*Task brief*
Among the entries that follow, the required portion opens with the line containing "indicate months where" and closes with the line containing "unusually high or". Give that portion again exactly, and nothing else.
______________________________
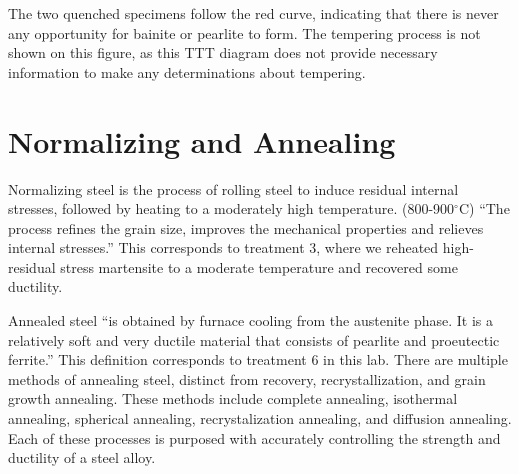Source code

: \documentclass{article}
\begin{document}
The two quenched specimens follow the red curve, indicating that there is never any opportunity for bainite or pearlite to form. The tempering process is not shown on this figure, as this TTT diagram does not provide necessary information to make any determinations about tempering.

\section{Normalizing and Annealing}
Normalizing steel is the process of rolling steel to induce residual internal stresses, followed by heating to a moderately high temperature. (800-900$^\circ$C) \cite{ref:normalize} ``The process refines the grain size, improves the mechanical properties and relieves internal stresses.'' \cite{ref:normalize} This corresponds to treatment 3, where we reheated high-residual stress martensite to a moderate temperature and recovered some ductility.

Annealed steel ``is obtained by furnace cooling from the austenite phase. It is a relatively soft and
very ductile material that consists of pearlite and proeutectic ferrite.'' \cite{book} This definition corresponds to treatment 6 in this lab. There are multiple methods of annealing steel, distinct from recovery, recrystallization, and grain growth annealing. These methods include complete annealing, isothermal annealing, spherical annealing, recrystalization annealing, and diffusion annealing. \cite{ref:anneal} Each of these processes is purposed with accurately controlling the strength and ductility of a steel alloy.

\raggedright


\end{document}
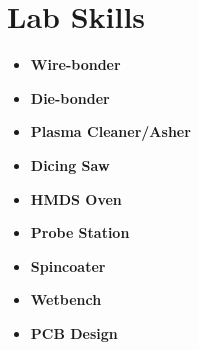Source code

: \documentclass[]{chandan-cv}
\begin{document}
\begin{minipage}[t]{0.23\textwidth}

\section{Lab Skills}
	\begin{itemize}
		\setlength\itemsep{-0.2em}
		\item \textbf{Wire-bonder}
		\item \textbf{Die-bonder}
		\item \textbf{Plasma Cleaner/Asher}
		\item \textbf{Dicing Saw}
		\item \textbf{HMDS Oven}
		\item \textbf{Probe Station}
		\item \textbf{Spincoater}
		\item \textbf{Wetbench}
		\item \textbf{PCB Design}
	\end{itemize}

\sectionsep


%
%

\end{minipage}
\hfill
\end{document}
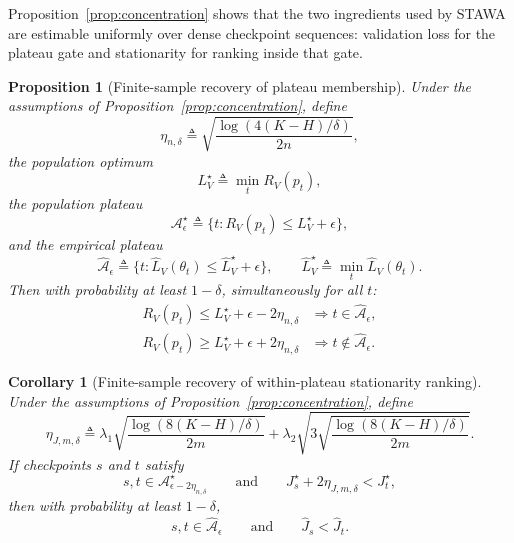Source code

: \documentclass{article}
\newtheorem{proposition}{Proposition}
\newtheorem{corollary}{Corollary}
\newcommand{\stawa}{\textup{\textsc{STAWA}}}
\begin{document}
Proposition~\ref{prop:concentration} shows that the two ingredients used by \stawa{} are estimable uniformly over dense checkpoint sequences: validation loss for the plateau gate and stationarity for ranking inside that gate.

\begin{proposition}[Finite-sample recovery of plateau membership]
\label{prop:plateau_membership}
Under the assumptions of Proposition~\ref{prop:concentration}, define
\begin{equation}
    \eta_{n,\delta}
    \triangleq
    \sqrt{\frac{\log(4(K-H)/\delta)}{2n}},
\end{equation}
the population optimum
\begin{equation}
    L_V^\star \triangleq \min_t R_V(p_t),
\end{equation}
the population plateau
\begin{equation}
    \mathcal{A}_{\epsilon}^\star
    \triangleq
    \{ t : R_V(p_t) \le L_V^\star + \epsilon\},
\end{equation}
and the empirical plateau
\begin{equation}
    \widehat{\mathcal{A}}_{\epsilon}
    \triangleq
    \{ t : \hat L_V(\theta_t) \le \hat L_V^\star + \epsilon\},
    \qquad
    \hat L_V^\star \triangleq \min_t \hat L_V(\theta_t).
\end{equation}
Then with probability at least $1-\delta$, simultaneously for all $t$:
\begin{align}
    R_V(p_t) \le L_V^\star + \epsilon - 2\eta_{n,\delta}
    &\Longrightarrow
    t \in \widehat{\mathcal{A}}_{\epsilon}, \\
    R_V(p_t) \ge L_V^\star + \epsilon + 2\eta_{n,\delta}
    &\Longrightarrow
    t \notin \widehat{\mathcal{A}}_{\epsilon}.
\end{align}
\end{proposition}

\begin{corollary}[Finite-sample recovery of within-plateau stationarity ranking]
\label{cor:ranking}
Under the assumptions of Proposition~\ref{prop:concentration}, define
\begin{equation}
    \eta_{J,m,\delta}
    \triangleq
    \lambda_1 \sqrt{\frac{\log(8(K-H)/\delta)}{2m}}
    +
    \lambda_2 \sqrt{
        3\sqrt{\frac{\log(8(K-H)/\delta)}{2m}}
    }.
\end{equation}
If checkpoints $s$ and $t$ satisfy
\begin{equation}
    s,t \in \mathcal{A}_{\epsilon-2\eta_{n,\delta}}^\star
    \qquad\text{and}\qquad
    J_s^\star + 2\eta_{J,m,\delta} < J_t^\star,
\end{equation}
then with probability at least $1-\delta$,
\begin{equation}
    s,t \in \widehat{\mathcal{A}}_{\epsilon}
    \qquad\text{and}\qquad
    \hat J_s < \hat J_t.
\end{equation}
\end{corollary}
\end{document}
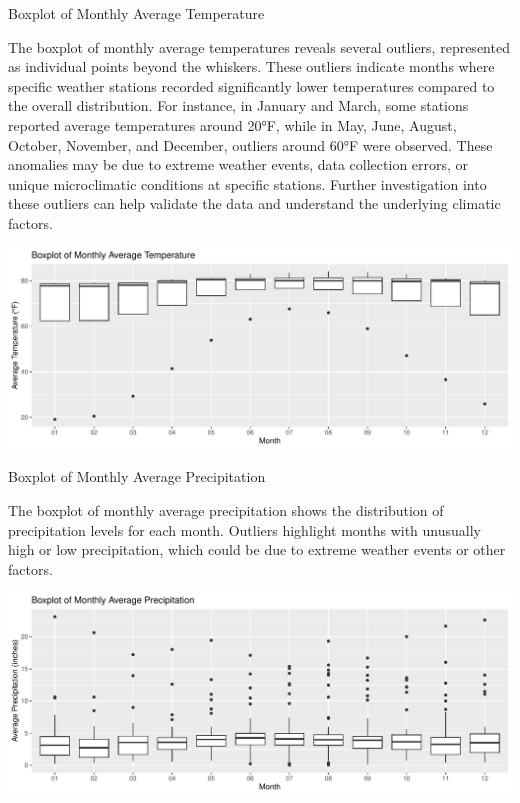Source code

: \documentclass[
]{article}
\begin{document}
Boxplot of Monthly Average Temperature

\justifying

The boxplot of monthly average temperatures reveals several outliers,
represented as individual points beyond the whiskers. These outliers
indicate months where specific weather stations recorded significantly
lower temperatures compared to the overall distribution. For instance,
in January and March, some stations reported average temperatures around
20°F, while in May, June, August, October, November, and December,
outliers around 60°F were observed. These anomalies may be due to
extreme weather events, data collection errors, or unique microclimatic
conditions at specific stations. Further investigation into these
outliers can help validate the data and understand the underlying
climatic factors.

\includegraphics{climate_files/figure-latex/monthly_avg_temp_boxplot-1.pdf}

Boxplot of Monthly Average Precipitation

\justifying

The boxplot of monthly average precipitation shows the distribution of
precipitation levels for each month. Outliers highlight months with
unusually high or low precipitation, which could be due to extreme
weather events or other factors.

\includegraphics{climate_files/figure-latex/monthly_avg_precip_boxplot-1.pdf}
\end{document}
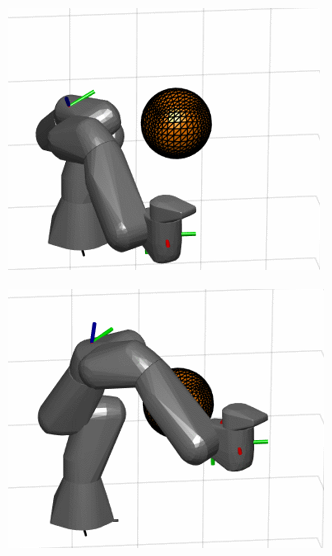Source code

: \documentclass[../main.tex]{subfiles}
\begin{document}
\begin{figure}[H]
    \centering
    \begin{subfigure}[b]{0.24\textwidth}
        \centering
        \includegraphics[width=\textwidth]{figures/linkcollision/g0_1.png}
        \label{}
    \end{subfigure}
    \begin{subfigure}[b]{0.24\textwidth}
        \centering
         \includegraphics[width=\textwidth]{figures/linkcollision/g0_2.png}
        \label{}
    \end{subfigure}

\end{figure}
\end{document}

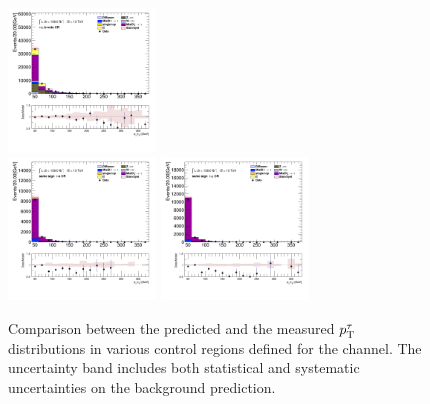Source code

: \begin{figure}[!htp]
\begin{center}
			\includegraphics[width=0.35\textwidth]{chapters/chapter6_HPlus/images/taulep/tau_0_pt_TAUMU_BVETO.png} \\
			\includegraphics[width=0.35\textwidth]{chapters/chapter6_HPlus/images/taulep/tau_0_pt_SS_TAUEL.png} 
			\includegraphics[width=0.35\textwidth]{chapters/chapter6_HPlus/images/taulep/tau_0_pt_SS_TAUMU.png} \\
			\end{center}
			\caption{
			Comparison between the predicted and the measured $p_{\text{T}}^{\tau}$ distributions in various control regions defined for the \taulep channel. The uncertainty band includes both statistical and systematic uncertainties on the background prediction. 
			}
			\label{fig:bkg-pt-tau-taulep}
		\end{figure}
______________________________
*Exercise result*
indicate months where specific weather stations recorded significantly
lower temperatures compared to the overall distribution. For instance,
in January and March, some stations reported average temperatures around
20°F, while in May, June, August, October, November, and December,
outliers around 60°F were observed. These anomalies may be due to
extreme weather events, data collection errors, or unique microclimatic
conditions at specific stations. Further investigation into these
outliers can help validate the data and understand the underlying
climatic factors.

\includegraphics{climate_files/figure-latex/monthly_avg_temp_boxplot-1.pdf}

Boxplot of Monthly Average Precipitation

\justifying

The boxplot of monthly average precipitation shows the distribution of
precipitation levels for each month. Outliers highlight months with
unusually high or low precipitation, which could be due to extreme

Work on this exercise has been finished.